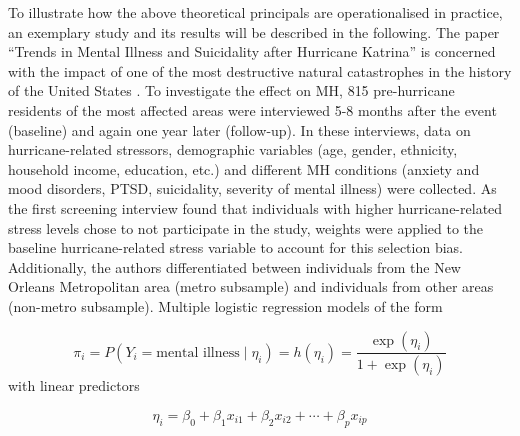\documentclass[
]{krantz}
\begin{document}
To illustrate how the above theoretical principals are operationalised in practice, an exemplary study and its results will be described in the following. The paper ``Trends in Mental Illness and Suicidality after Hurricane Katrina'' \citep{kesslerTrendsMentalIllness2008} is concerned with the impact of one of the most destructive natural catastrophes in the history of the United States \citep{graumannHurricaneKatrinaClimatological2006}. To investigate the effect on MH, 815 pre-hurricane residents of the most affected areas were interviewed 5-8 months after the event (baseline) and again one year later (follow-up). In these interviews, data on hurricane-related stressors, demographic variables (age, gender, ethnicity, household income, education, etc.) and different MH conditions (anxiety and mood disorders, PTSD, suicidality, severity of mental illness) were collected. As the first screening interview found that individuals with higher hurricane-related stress levels chose to not participate in the study, weights were applied to the baseline hurricane-related stress variable to account for this selection bias. Additionally, the authors differentiated between individuals from the New Orleans Metropolitan area (metro subsample) and individuals from other areas (non-metro subsample). Multiple logistic regression models of the form

\[
\pi_i = P(Y_i = \text{mental illness} \mid \eta_i) = h(\eta_i) = \frac{\exp(\eta_i)}{1 + \exp(\eta_i)}
\]
with linear predictors

\[
\eta_i = \beta_0 + \beta_1 x_{i1} + \beta_2 x_{i2} + \cdots + \beta_p x_{ip}
\]
\end{document}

■ ■ ■

▶ _EXERCISE INSTRUCTIONS_
Copy every line from the data that includes the string "mental".

▶ _EXPECTED OUTPUT_
To illustrate how the above theoretical principals are operationalised in practice, an exemplary study and its results will be described in the following. The paper ``Trends in Mental Illness and Suicidality after Hurricane Katrina'' \citep{kesslerTrendsMentalIllness2008} is concerned with the impact of one of the most destructive natural catastrophes in the history of the United States \citep{graumannHurricaneKatrinaClimatological2006}. To investigate the effect on MH, 815 pre-hurricane residents of the most affected areas were interviewed 5-8 months after the event (baseline) and again one year later (follow-up). In these interviews, data on hurricane-related stressors, demographic variables (age, gender, ethnicity, household income, education, etc.) and different MH conditions (anxiety and mood disorders, PTSD, suicidality, severity of mental illness) were collected. As the first screening interview found that individuals with higher hurricane-related stress levels chose to not participate in the study, weights were applied to the baseline hurricane-related stress variable to account for this selection bias. Additionally, the authors differentiated between individuals from the New Orleans Metropolitan area (metro subsample) and individuals from other areas (non-metro subsample). Multiple logistic regression models of the form
\pi_i = P(Y_i = \text{mental illness} \mid \eta_i) = h(\eta_i) = \frac{\exp(\eta_i)}{1 + \exp(\eta_i)}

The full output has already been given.